Topics: allotted Native lands, property taxes, townsite sales, Creek freedwoman allotment

Summary

Background

Owners of city lots in Okmulgee trace their title to Sarah Smith, a Creek freedwoman who received a homestead allotment under congressional acts. Her allotment deed said the land would be non‑taxable and inalienable for twenty-one years. Later federal laws allowed townsite surveys and, when approved, the unrestricted sale of such lots. Smith petitioned the federal Commission and the Secretary of the Interior to remove the alienation restriction, sold part of the land, and she and her grantee platted lots that became part of the city. The county put those lots on the tax rolls and the lot owners sued to stop taxation.

Reasoning

The central question was whether Smith’s action in getting permission to remove the sale restriction made the lots taxable.
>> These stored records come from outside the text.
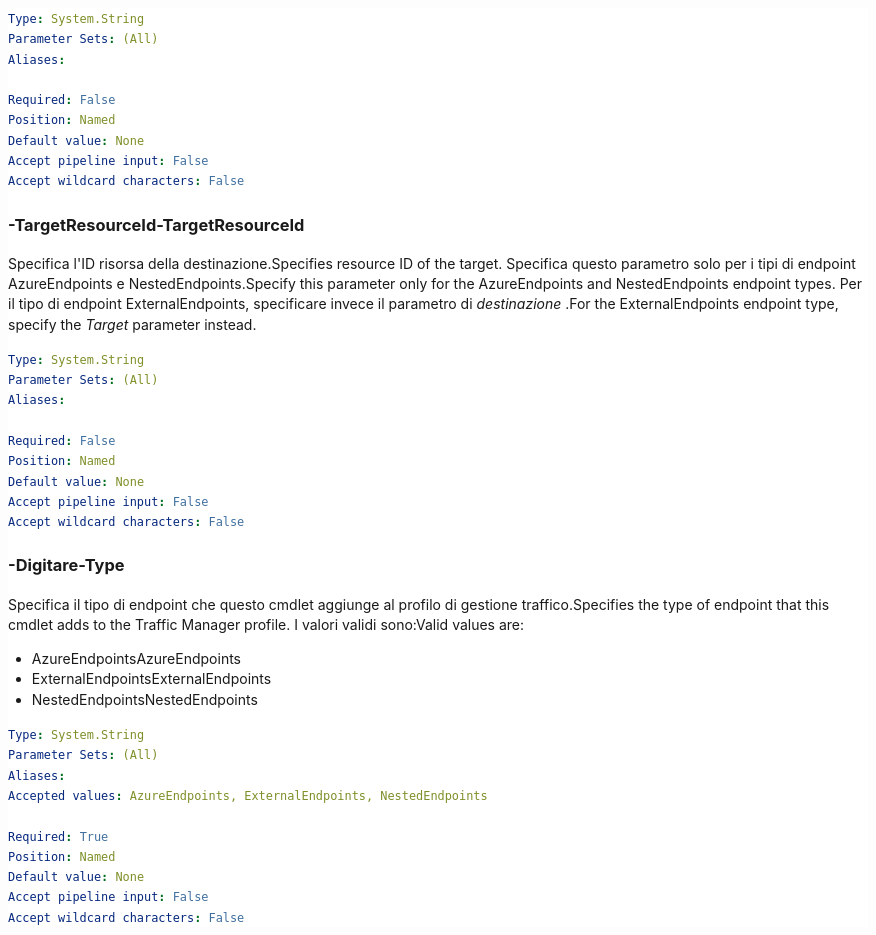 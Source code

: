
 ```yaml
Type: System.String
Parameter Sets: (All)
Aliases: 

Required: False
Position: Named
Default value: None
Accept pipeline input: False
Accept wildcard characters: False
```

### <span data-ttu-id="f78b8-155">-TargetResourceId</span><span class="sxs-lookup"><span data-stu-id="f78b8-155">-TargetResourceId</span></span>
<span data-ttu-id="f78b8-156">Specifica l'ID risorsa della destinazione.</span><span class="sxs-lookup"><span data-stu-id="f78b8-156">Specifies resource ID of the target.</span></span>
<span data-ttu-id="f78b8-157">Specifica questo parametro solo per i tipi di endpoint AzureEndpoints e NestedEndpoints.</span><span class="sxs-lookup"><span data-stu-id="f78b8-157">Specify this parameter only for the AzureEndpoints and NestedEndpoints endpoint types.</span></span>
<span data-ttu-id="f78b8-158">Per il tipo di endpoint ExternalEndpoints, specificare invece il parametro di *destinazione* .</span><span class="sxs-lookup"><span data-stu-id="f78b8-158">For the ExternalEndpoints endpoint type, specify the *Target* parameter instead.</span></span>

```yaml
Type: System.String
Parameter Sets: (All)
Aliases: 

Required: False
Position: Named
Default value: None
Accept pipeline input: False
Accept wildcard characters: False
```

### <span data-ttu-id="f78b8-159">-Digitare</span><span class="sxs-lookup"><span data-stu-id="f78b8-159">-Type</span></span>
<span data-ttu-id="f78b8-160">Specifica il tipo di endpoint che questo cmdlet aggiunge al profilo di gestione traffico.</span><span class="sxs-lookup"><span data-stu-id="f78b8-160">Specifies the type of endpoint that this cmdlet adds to the Traffic Manager profile.</span></span>
<span data-ttu-id="f78b8-161">I valori validi sono:</span><span class="sxs-lookup"><span data-stu-id="f78b8-161">Valid values are:</span></span> 

- <span data-ttu-id="f78b8-162">AzureEndpoints</span><span class="sxs-lookup"><span data-stu-id="f78b8-162">AzureEndpoints</span></span>
- <span data-ttu-id="f78b8-163">ExternalEndpoints</span><span class="sxs-lookup"><span data-stu-id="f78b8-163">ExternalEndpoints</span></span>
- <span data-ttu-id="f78b8-164">NestedEndpoints</span><span class="sxs-lookup"><span data-stu-id="f78b8-164">NestedEndpoints</span></span>

```yaml
Type: System.String
Parameter Sets: (All)
Aliases: 
Accepted values: AzureEndpoints, ExternalEndpoints, NestedEndpoints

Required: True
Position: Named
Default value: None
Accept pipeline input: False
Accept wildcard characters: False
```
The Court reviewed the sequence of congressional acts and concluded that Congress had provided that land from which restrictions were removed would be subject to taxation. Because Smith voluntarily sought and accepted removal of the restriction and then sold and platted the land, she and her grantees accepted the statutory consequence that the land would be taxable. The Court viewed this as enforcing the bargain created by the federal statutes, not as taking a vested right away.

Real world impact

The decision means that when an allotted owner asks to remove sale restrictions and then plats or sells town lots with the required approvals, those lots may be placed on local tax rolls. Owners who acquire such lots cannot claim the original tax exemption if the restriction was properly removed and the statutory conditions are met.